Dusting: The dusting special effects have improved. More skeleton.
Music: Superb use of Alison Krauss and Union Station’s, “It Doesn’t Matter” in this episode. This song gives us insight into Buffy’s melancholy mental world. Buffy, as I have noted previously, does this superbly. Christophe Beck is now doing Buffy’s orchestral score and it tells. Buffy’s original score is becoming more orchestral, more like classic Hollywood horror and romance scores.
Cinematography: Love Whedon’s use of the camera to underline what Buffy with her bitch on does to Angel and Willow at the Bronze. The camera moves into close-up on them and they give wonderful facial expression.

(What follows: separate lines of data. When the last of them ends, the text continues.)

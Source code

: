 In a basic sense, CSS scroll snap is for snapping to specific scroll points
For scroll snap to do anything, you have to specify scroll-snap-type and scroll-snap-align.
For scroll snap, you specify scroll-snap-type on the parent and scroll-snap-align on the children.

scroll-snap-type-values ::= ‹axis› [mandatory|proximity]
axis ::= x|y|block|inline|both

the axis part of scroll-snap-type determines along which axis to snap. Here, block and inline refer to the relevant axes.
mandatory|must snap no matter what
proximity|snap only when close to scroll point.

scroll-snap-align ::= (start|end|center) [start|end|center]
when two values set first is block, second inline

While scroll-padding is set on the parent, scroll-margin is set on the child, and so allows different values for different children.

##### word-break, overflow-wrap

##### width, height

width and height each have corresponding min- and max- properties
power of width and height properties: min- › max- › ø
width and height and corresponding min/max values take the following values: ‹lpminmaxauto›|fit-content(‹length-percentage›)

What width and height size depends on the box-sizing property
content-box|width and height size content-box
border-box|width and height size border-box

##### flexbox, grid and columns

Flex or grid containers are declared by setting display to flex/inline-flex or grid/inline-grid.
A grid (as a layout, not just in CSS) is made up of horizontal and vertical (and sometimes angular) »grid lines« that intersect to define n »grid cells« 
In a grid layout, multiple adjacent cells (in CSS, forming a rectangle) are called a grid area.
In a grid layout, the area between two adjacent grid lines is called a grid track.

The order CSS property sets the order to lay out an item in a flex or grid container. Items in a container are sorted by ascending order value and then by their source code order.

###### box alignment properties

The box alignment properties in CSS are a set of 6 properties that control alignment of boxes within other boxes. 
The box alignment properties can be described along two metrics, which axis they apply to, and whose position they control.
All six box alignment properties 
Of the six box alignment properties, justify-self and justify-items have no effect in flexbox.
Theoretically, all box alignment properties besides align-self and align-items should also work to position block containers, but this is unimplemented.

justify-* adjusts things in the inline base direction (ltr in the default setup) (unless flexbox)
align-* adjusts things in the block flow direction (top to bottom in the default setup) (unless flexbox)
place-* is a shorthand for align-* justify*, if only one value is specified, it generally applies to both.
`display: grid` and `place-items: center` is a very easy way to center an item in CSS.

This is the End: Love how Buffy ends with the Scoobies forgiving Buffy (a theme in the series) and with the Anointed One saying how he hates “that girl”. This ambiguous ending leaves open what the Anointed Ones next move will be, though we know there will be one and it will have serious consequences which we realise thanks, in part, to the music which underlines the tension and thanks, in part, to what has come before in Buffy the Vampire Slayer.